Source code for nnsa.io.readers

"""
Module for reading data files (builds on edfreadpy).

Supports EDF, EDF+, EDF+D, EDF+C.

"""
import sys
import warnings

import pyprind

import nnsa.edfreadpy as edfreadpy
from nnsa.edfreadpy.io.config import EEG_LABELS
from nnsa.containers.time_series import TimeSeries
from nnsa.edfreadpy.io.utils import standardize_and_check_eeg_label
from nnsa.containers.datasets import EegDataset, BaseDataset, OxygenDataset
import numpy as np

__all__ = [
    'EdfReader',
]


[docs]class EdfReader(edfreadpy.EdfReader):
    """
    Child of edfreadpy.EdfReader, which includes interfaces to load data into nnsa containers.

    Args:
        filepath (str): path to the EDF(+) file to read (see edfreadpy.EdfReader).
    """
[docs]    def read_bp_dataset(self, begin=0, end=None, patterns=None, **kwargs):
        """
        Read all blood-pressure signals into a Dataset object.

        Args:
            begin (float, optional): begin time (in seconds) of the signal to read. By default reading starts at the
                beginning of the signal (i.e. at 0 seconds).
            end (float, optional): end time (in seconds) of the signal to read. By default reading ends at the end of
                the signal.
            patterns (list): optional list of patterns to look for in the EDF signal labels.
                If None, a default list of patterns will be used.
            **kwargs (optional): optional additional keyword arguments for self.read_time_series.

        Returns:
            (nnsa.BaseDataset or list): nnsa BaseDataset containing the signals from the EDF file.
                In case of EDF+D file and output == 'all', a list with BaseDataset objects is returned.
        """
        labels = self.signal_headers['label']
        ds = BaseDataset()

        if patterns is None:
            units = self.signal_headers['physical_dimension']
            for lab, un in zip(labels, units):
                if 'BP' in lab or 'mmhg' in un.lower():
                    ts = self.read_time_series(begin=begin, end=end, channel=lab,
                                               check_label=False, check_unit=False, **kwargs)
                    ds.append(ts)
        else:
            if isinstance(patterns, str):
                patterns = [patterns]
            for lab in labels:
                if any([pat in lab for pat in patterns]):
                    ts = self.read_time_series(begin=begin, end=end, channel=lab,
                                               check_label=False, check_unit=False, **kwargs)
                    ds.append(ts)
        return ds

[docs]    def read_eeg_dataset(self, channels=None, begin=0, end=None, exclude_channels=None, discontinuous_mode='longest',
                         verbose=0, **kwargs):
        """
        Read EEG data from the EDF file as TimeSeries object per EEG channel and return them collectively in an
        EegDataset object.

        Args:
            channels (list, optional): list of signal labels, specifying which channels to read.

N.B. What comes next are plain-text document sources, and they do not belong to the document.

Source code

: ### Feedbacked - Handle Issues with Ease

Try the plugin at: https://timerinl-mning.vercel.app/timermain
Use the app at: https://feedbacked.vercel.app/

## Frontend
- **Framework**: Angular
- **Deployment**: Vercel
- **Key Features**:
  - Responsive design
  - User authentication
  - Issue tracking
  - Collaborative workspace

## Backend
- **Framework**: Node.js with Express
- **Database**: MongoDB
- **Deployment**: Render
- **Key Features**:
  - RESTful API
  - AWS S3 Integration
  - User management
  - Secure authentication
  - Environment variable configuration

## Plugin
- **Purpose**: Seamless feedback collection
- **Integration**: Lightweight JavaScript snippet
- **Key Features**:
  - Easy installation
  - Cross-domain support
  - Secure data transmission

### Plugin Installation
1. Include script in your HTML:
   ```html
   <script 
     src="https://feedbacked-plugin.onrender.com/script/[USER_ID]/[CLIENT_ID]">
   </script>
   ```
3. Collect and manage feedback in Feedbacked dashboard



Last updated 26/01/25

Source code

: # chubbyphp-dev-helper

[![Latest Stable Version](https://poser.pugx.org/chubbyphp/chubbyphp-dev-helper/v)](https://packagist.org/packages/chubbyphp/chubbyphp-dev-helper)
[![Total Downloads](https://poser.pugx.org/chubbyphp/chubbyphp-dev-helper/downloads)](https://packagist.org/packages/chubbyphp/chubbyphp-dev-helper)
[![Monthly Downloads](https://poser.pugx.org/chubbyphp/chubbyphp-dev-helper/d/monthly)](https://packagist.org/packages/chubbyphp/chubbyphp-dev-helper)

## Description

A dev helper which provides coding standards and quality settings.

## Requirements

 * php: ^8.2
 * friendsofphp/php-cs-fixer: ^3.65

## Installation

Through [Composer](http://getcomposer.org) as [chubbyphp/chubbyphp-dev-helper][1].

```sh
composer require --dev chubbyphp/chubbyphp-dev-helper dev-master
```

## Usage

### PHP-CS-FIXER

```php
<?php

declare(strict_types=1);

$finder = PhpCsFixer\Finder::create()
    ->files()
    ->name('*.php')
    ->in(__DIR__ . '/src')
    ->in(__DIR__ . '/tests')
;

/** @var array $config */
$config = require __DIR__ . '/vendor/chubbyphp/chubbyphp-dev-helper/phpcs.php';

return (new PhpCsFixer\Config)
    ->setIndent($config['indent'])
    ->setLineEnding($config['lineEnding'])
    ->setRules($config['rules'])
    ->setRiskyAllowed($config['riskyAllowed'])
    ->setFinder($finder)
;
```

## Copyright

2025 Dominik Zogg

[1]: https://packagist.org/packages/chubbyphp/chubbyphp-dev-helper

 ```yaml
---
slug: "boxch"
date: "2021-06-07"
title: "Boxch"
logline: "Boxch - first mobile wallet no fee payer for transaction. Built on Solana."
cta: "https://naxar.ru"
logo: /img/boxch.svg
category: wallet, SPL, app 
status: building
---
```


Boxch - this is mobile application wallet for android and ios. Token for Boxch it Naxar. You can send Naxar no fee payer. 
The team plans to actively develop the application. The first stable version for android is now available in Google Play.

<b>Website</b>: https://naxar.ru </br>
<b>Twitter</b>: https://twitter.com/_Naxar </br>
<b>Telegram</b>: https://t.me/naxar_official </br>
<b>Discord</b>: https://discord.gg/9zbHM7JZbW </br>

If None, all EEG
                channels are read. Default is None.
            begin (float, optional): begin time (in seconds) of the signal to read. By default reading starts at the
                beginning of the signal (i.e. at 0 seconds).
            end (float, optional): end time (in seconds) of the signal to read. By default reading ends at the end of
                the signal.
            exclude_channels (list, optional): list of signal labels, specifying which EEG channels not to read. If
                None, no EEG channels are excluded. Default is None.
            discontinuous_mode (str, optional): how to handle discontinuous data (EDF+D).
                If 'longest', return the longest continuous segment.
                If 'all', return a list of all continuous segments.
                If 'fill' or 'full', merge all sements filling up the gaps with nan.
                If 'ignore', the discontinuous signal is returned as if it is continuous.
                See also self._handle_discontinuous_signal().
                Defaults to 'longest'.
            verbose (int): verbosity level. If 1, a progress bar is shown.
            **kwargs (optional): optional keyword arguments for specifying TimeSeries parameters.

        Returns:
            (nnsa.EegDataset or list): nnsa EegDataset containing the EEG signals from the EDF file.
                In case of EDF+D file and output == 'all', a list with EegDataset objects is returned.
        """
        # Default options.
        if channels is None:
            # Consider all channels.
            channels = self.signal_headers['label']
            channels_specified = False
        else:
            # Use specified channels.
            channels_specified = True

        if exclude_channels is None:
            # By default, do not exclude any channels.
            exclude_channels = []
        else:
            # Check that the specified channels are valid and warn the user if not.
            for label in exclude_channels:
                if not standardize_and_check_eeg_label(label)[1]:
                    warnings.warn('\nChannel to be excluded "{}" is not a valid EEG channel.'
                                  .format(label))
        if begin is None:
            begin = 0

        # Collect all EEG channels to read.
        channels_to_read = []

        # Read EEG data.
        for label in channels:
            if label in exclude_channels:
                # Skip this channel.
                continue

            # Check if label is a valid EEG label.
            valid_eeg_label = standardize_and_check_eeg_label(label)[1]

            # In case of a label specified by the user, raise an error if the label is not valid or not available.
            if channels_specified:
                if not valid_eeg_label:
                    raise ValueError('Invalid EEG channel "{}". Valid EEG channels are: {}.'
                                     .format(label, EEG_LABELS))
                if label not in self.signal_headers['label']:
                    raise ValueError('Channel "{}" not in EDF file. Channels in EDF file: {}.'
                                     .format(label, self.signal_headers['label']))

            # Read channel if it is an EEG channel.
            if valid_eeg_label:
                channels_to_read.append(label)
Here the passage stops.